▶ _DATA FOR ANALYSIS_:
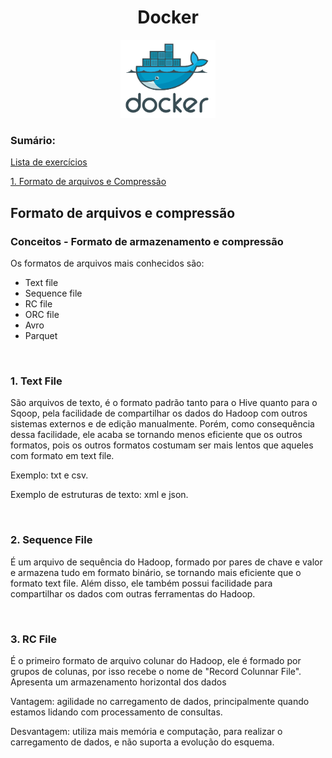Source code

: <h1 align="center"> Docker </h1>

<p align="center">
  <img alt="logo do docker" src="../public/docker-logo.png" width="30%">
</p>

<div align="left">
<h3>Sumário:</h3>

[Lista de exercícios](exercicios/README.md)

<p>
<a href="#-Formato-de-arquivos-e-compressão">1. Formato de arquivos e Compressão</a>
</p>

</div>

## Formato de arquivos e compressão

<div>
<h3>Conceitos - Formato de armazenamento e compressão</h3>

Os formatos de arquivos mais conhecidos são:

* Text file
* Sequence file
* RC file
* ORC file
* Avro
* Parquet

<br>
<h3>1. Text File</h3>
<p>
São arquivos de texto, é o formato padrão tanto para o Hive quanto para o Sqoop, pela facilidade de compartilhar os dados do Hadoop com outros sistemas externos e de edição manualmente. Porém, como consequência dessa facilidade, ele acaba se tornando menos eficiente que os outros formatos, pois os outros formatos costumam ser mais lentos que aqueles com formato em text file.
</p>

<p>Exemplo: txt e csv.</p>
<p> Exemplo de estruturas de texto: xml e json.</p>

<br>
<h3>2. Sequence File</h3>
<p>
É um arquivo de sequência do Hadoop, formado por pares de chave e valor e armazena tudo em formato binário, se tornando mais eficiente que o formato text file. Além disso, ele também possui facilidade para compartilhar os dados com outras ferramentas do Hadoop.
</p>

<br>
<h3>3. RC File</h3>
<p>
É o primeiro formato de arquivo colunar do Hadoop, ele é formado por grupos de colunas, por isso recebe o nome de "Record Colunnar File". Apresenta um armazenamento horizontal dos dados 

Vantagem: agilidade no carregamento de dados, principalmente quando estamos lidando com processamento de consultas.

Desvantagem: utiliza mais memória e computação, para realizar o carregamento de dados, e não suporta a evolução do esquema.
</p>


</div>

▶ _EXERCISE_: Your answer should be the lines of the records that include the word "tornando".

▶ _YOUR RESPONSE_:
São arquivos de texto, é o formato padrão tanto para o Hive quanto para o Sqoop, pela facilidade de compartilhar os dados do Hadoop com outros sistemas externos e de edição manualmente. Porém, como consequência dessa facilidade, ele acaba se tornando menos eficiente que os outros formatos, pois os outros formatos costumam ser mais lentos que aqueles com formato em text file.
É um arquivo de sequência do Hadoop, formado por pares de chave e valor e armazena tudo em formato binário, se tornando mais eficiente que o formato text file. Além disso, ele também possui facilidade para compartilhar os dados com outras ferramentas do Hadoop.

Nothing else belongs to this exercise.